智「つまり、保安局ですら手を出せない奴らの相手を俺に任せるつもりなのか?」

智琉は自分の今の状況を整理した。

徹「あの保安局が関わろうとしない以上、俺達みたいな自警団も連中への対応にはちっと決断を下しずらくてな。今んとこは不干渉を貫いてる状態だが、如何いかんせんこのままって訳にもいかないんだよ。何かしらの手を講じないとな」

智「俺にならそれが出来ると?」

徹「信用に足ると信じてるつもりではいるぞ」

笑顔を向ける徹に対して、智琉は表情は腑に落ちないと言ったものだった。

智「……何でマスターピースはそんな行動を繰り返すんだろう?何か重要な目的があるのか?」

徹「そんな事考えてどうなる?今の話だけでも連中に情を向けられる要素なんか無かっただろ?」

智琉の素朴な疑問を徹は冷たくあしらった。

智「……でも、何かしらの理由はある筈だ」

徹「理由?」

智「上手く言えないけど、こう……、決して曲げられない、諦める事の許されない何かが……みたいな」

智琉のアバウトな表現に呆れつつも徹は智琉が言いたい事を泰まかに把握した。

徹「……そうだろな。けど、お前さんが今それを悩む理由も必要も無い」

智「?」

徹「連中にも自分達の信じる正義だってあるだろうが、そんなもんを気にかけれる程お前さんはまだ達観しちゃいない。み合う両者にそれぞれの正義があるなんて子供の立場で理解するのは容易い事じゃないんだよ」

智琉は無性に癪に感じながらもその言葉を渋々受け入れた。

智「…………そいつの名前と居場所は?」




徹から聞き出した場所に向かう最中、智琉の頭はそのマスターピースという組織の行動目的に関する疑問で溢れていた。

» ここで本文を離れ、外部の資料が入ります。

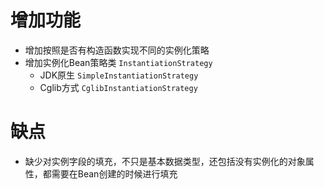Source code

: # 增加功能
- 增加按照是否有构造函数实现不同的实例化策略
- 增加实例化Bean策略类 `InstantiationStrategy`
  - JDK原生 `SimpleInstantiationStrategy`
  - Cglib方式 `CglibInstantiationStrategy`
# 缺点
- 缺少对实例字段的填充，不只是基本数据类型，还包括没有实例化的对象属性，都需要在Bean创建的时候进行填充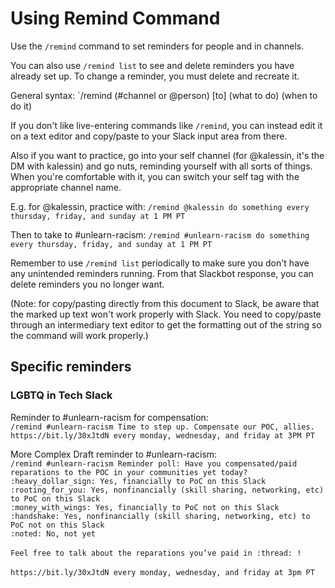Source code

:# Using Remind Command
Use the `/remind` command to set reminders for people and in channels. 

You can also use `/remind list` to see and delete reminders you have already set up. To change a reminder, you must delete and recreate it.

General syntax:
`/remind (#channel or @person) [to] (what to do) (when to do it)

If you don't like live-entering commands like `/remind`, you can instead edit it on a text editor and copy/paste to your Slack input area from there.

Also if you want to practice, go into your self channel (for @kalessin, it's the DM with kalessin) and go nuts, reminding yourself with all sorts of things. When you're comfortable with it, you can switch your self tag with the appropriate channel name.

E.g. for @kalessin, practice with:
`/remind @kalessin do something every thursday, friday, and sunday at 1 PM PT`

Then to take to #unlearn-racism:
`/remind #unlearn-racism do something every thursday, friday, and sunday at 1 PM PT`

Remember to use `/remind list` periodically to make sure you don't have any unintended reminders running. From that Slackbot response, you can delete reminders you no longer want.

(Note: for copy/pasting directly from this document to Slack, be aware that the marked up text won't work properly with Slack. You need to copy/paste through an intermediary text editor to get the formatting out of the string so the command will work properly.)

## Specific reminders
### LGBTQ in Tech Slack
Reminder to #unlearn-racism for compensation:<br />
`/remind #unlearn-racism Time to step up. Compensate our POC, allies. https://bit.ly/30xJtdN every monday, wednesday, and friday at 3PM PT`

More Complex Draft reminder to #unlearn-racism:<br />
`/remind #unlearn-racism Reminder poll: Have you compensated/paid reparations to the POC in your communities yet today?`<br />
`:heavy_dollar_sign: Yes, financially to PoC on this Slack`<br />
`:rooting_for_you: Yes, nonfinancially (skill sharing, networking, etc) to PoC on this Slack`<br />
`:money_with_wings: Yes, financially to PoC not on this Slack`<br />
`:handshake: Yes, nonfinancially (skill sharing, networking, etc) to PoC not on this Slack`<br />
`:noted: No, not yet`<br />
<br />
`Feel free to talk about the reparations you’ve paid in :thread: !`<br />
<br />
`https://bit.ly/30xJtdN every monday, wednesday, and friday at 3pm PT`<br />
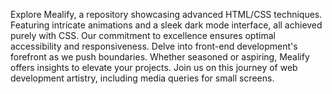 
Explore Mealify, a repository showcasing advanced HTML/CSS techniques. Featuring intricate animations and a sleek dark mode interface, all achieved purely with CSS. Our commitment to excellence ensures optimal accessibility and responsiveness. Delve into front-end development's forefront as we push boundaries. Whether seasoned or aspiring, Mealify offers insights to elevate your projects. Join us on this journey of web development artistry, including media queries for small screens.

智 (その男に俺が敵うかどうかも分からないが、それよりも俺が知りたいのはマスターピースの起こす行動の理由だ)

徹の話を聞いて尚、智琉は戦うという選択肢に疑問を抱いていた。

智 (もしマスターピースがこの世界に不満があっての行動だとすれば、それってどこかあいつと似たものがあるのかも……)

智琉はある一人の人間の言葉が脳裏を駆け巡った。強大な存在としてかつて自分達の前に立ち塞がったあの男の言葉が。


“お前達が考えている程、人命とは尊ばれてはいない。無抵抗に等しい弱者を何食わぬ顔で踏み荒らす輩が混在するのがこの世界だ”


約一年前、衆治達と共に打倒する事の出来た相手。晴斗を倒したあの日から智琉は自分の心に妙な引っ掛かりがある様な気がしてならなかった。そしてその葛藤はそれ以降の戦いでも続いた。倒す相手と認識した者と対峙しそれに勝利していく程に智琉は言い知れない虚しさを感じていた。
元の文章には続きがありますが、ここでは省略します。